• **EXERCISE**: For every line in the data below that contains "package", copy the line.

########################################

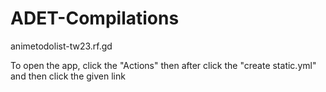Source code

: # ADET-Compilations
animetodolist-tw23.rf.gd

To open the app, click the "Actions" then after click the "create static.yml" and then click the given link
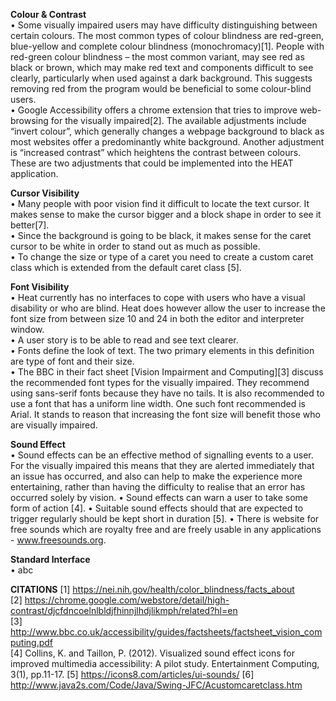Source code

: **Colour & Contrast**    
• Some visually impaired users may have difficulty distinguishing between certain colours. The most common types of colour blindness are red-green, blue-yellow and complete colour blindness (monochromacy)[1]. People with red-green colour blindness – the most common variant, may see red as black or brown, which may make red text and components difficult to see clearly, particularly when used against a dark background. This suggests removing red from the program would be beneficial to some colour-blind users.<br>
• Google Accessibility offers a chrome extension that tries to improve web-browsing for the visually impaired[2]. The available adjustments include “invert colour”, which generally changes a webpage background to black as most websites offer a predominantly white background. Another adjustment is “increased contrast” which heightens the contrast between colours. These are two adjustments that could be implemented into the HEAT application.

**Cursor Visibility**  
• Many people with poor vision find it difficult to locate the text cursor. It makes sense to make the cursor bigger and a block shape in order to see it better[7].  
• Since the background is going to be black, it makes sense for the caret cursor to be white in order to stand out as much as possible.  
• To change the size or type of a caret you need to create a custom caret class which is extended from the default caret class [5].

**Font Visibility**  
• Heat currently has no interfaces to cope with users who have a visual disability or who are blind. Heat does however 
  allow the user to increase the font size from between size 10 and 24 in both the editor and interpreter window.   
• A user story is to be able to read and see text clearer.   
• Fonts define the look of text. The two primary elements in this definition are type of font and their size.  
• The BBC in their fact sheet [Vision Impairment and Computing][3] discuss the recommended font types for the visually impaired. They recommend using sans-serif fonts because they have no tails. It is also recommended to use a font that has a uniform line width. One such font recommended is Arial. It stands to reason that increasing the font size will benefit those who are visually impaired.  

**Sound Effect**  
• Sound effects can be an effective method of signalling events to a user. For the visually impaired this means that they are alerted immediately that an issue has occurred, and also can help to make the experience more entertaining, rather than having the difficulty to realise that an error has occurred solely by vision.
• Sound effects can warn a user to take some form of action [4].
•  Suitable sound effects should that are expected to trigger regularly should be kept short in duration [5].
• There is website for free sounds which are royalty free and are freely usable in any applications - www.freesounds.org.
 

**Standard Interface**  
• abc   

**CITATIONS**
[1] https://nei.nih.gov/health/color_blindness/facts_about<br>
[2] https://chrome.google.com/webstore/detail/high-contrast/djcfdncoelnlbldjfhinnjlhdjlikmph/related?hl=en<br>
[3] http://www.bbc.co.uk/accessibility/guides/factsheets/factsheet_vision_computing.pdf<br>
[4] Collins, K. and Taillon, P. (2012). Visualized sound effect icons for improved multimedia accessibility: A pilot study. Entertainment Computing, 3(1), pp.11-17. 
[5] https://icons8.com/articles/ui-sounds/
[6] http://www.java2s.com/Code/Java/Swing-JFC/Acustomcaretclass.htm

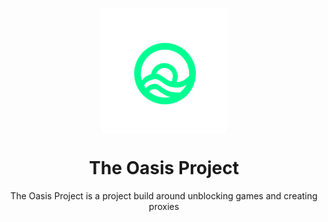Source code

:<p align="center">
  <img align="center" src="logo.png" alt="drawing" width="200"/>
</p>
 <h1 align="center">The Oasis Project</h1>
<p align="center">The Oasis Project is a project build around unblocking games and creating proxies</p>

########################################

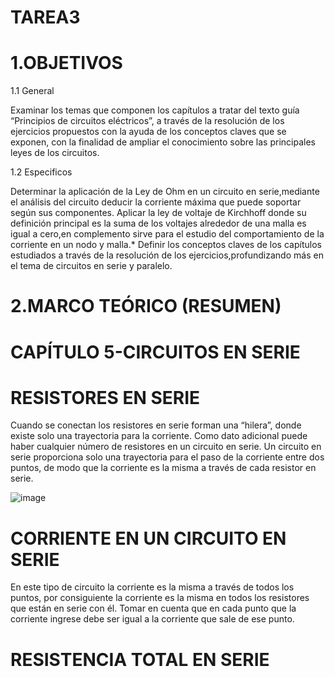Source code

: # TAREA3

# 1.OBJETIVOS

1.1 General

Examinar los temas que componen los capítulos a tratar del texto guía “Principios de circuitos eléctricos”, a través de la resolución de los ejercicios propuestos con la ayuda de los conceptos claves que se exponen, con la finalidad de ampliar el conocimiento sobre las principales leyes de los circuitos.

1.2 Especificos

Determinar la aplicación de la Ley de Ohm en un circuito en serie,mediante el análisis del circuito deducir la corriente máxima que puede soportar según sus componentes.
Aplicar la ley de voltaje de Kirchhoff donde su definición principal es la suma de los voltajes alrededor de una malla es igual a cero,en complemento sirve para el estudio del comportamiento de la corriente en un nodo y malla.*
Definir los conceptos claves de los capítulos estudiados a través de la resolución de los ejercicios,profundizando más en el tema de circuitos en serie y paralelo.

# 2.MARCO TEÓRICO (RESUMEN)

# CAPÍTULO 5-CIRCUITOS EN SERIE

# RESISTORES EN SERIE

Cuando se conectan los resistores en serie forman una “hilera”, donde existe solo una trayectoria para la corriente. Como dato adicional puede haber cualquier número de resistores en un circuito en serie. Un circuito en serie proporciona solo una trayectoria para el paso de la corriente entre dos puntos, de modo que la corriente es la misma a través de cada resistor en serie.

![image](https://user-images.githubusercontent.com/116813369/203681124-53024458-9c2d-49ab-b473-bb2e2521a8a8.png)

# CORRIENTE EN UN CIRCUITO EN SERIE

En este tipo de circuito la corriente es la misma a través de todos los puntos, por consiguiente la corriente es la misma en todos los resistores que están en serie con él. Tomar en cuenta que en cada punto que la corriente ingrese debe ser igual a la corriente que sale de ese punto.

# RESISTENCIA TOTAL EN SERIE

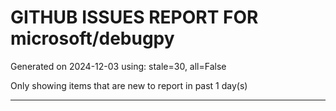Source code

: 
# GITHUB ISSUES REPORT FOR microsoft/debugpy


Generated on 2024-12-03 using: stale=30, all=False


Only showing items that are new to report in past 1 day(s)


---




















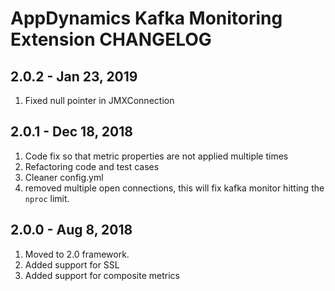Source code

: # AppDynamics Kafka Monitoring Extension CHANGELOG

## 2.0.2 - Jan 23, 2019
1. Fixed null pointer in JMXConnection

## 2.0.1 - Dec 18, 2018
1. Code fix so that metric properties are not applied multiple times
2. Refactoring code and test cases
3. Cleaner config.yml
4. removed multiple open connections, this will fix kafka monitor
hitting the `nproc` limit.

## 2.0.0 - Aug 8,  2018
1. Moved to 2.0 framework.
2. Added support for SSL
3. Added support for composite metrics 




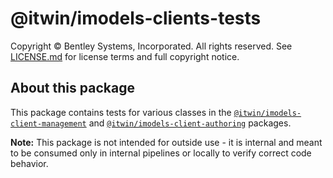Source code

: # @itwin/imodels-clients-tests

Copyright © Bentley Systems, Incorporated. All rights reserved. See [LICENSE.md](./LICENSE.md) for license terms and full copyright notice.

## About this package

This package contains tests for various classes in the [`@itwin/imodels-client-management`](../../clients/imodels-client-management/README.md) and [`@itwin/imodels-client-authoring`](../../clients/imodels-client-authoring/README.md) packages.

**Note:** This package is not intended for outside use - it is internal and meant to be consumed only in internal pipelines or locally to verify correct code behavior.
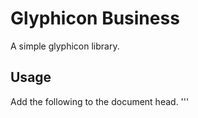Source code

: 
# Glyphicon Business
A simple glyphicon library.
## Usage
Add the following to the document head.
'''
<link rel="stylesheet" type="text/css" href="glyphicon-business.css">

########################################

• **ANSWER BOX**:
## About this package
This package contains tests for various classes in the [`@itwin/imodels-client-management`](../../clients/imodels-client-management/README.md) and [`@itwin/imodels-client-authoring`](../../clients/imodels-client-authoring/README.md) packages.
**Note:** This package is not intended for outside use - it is internal and meant to be consumed only in internal pipelines or locally to verify correct code behavior.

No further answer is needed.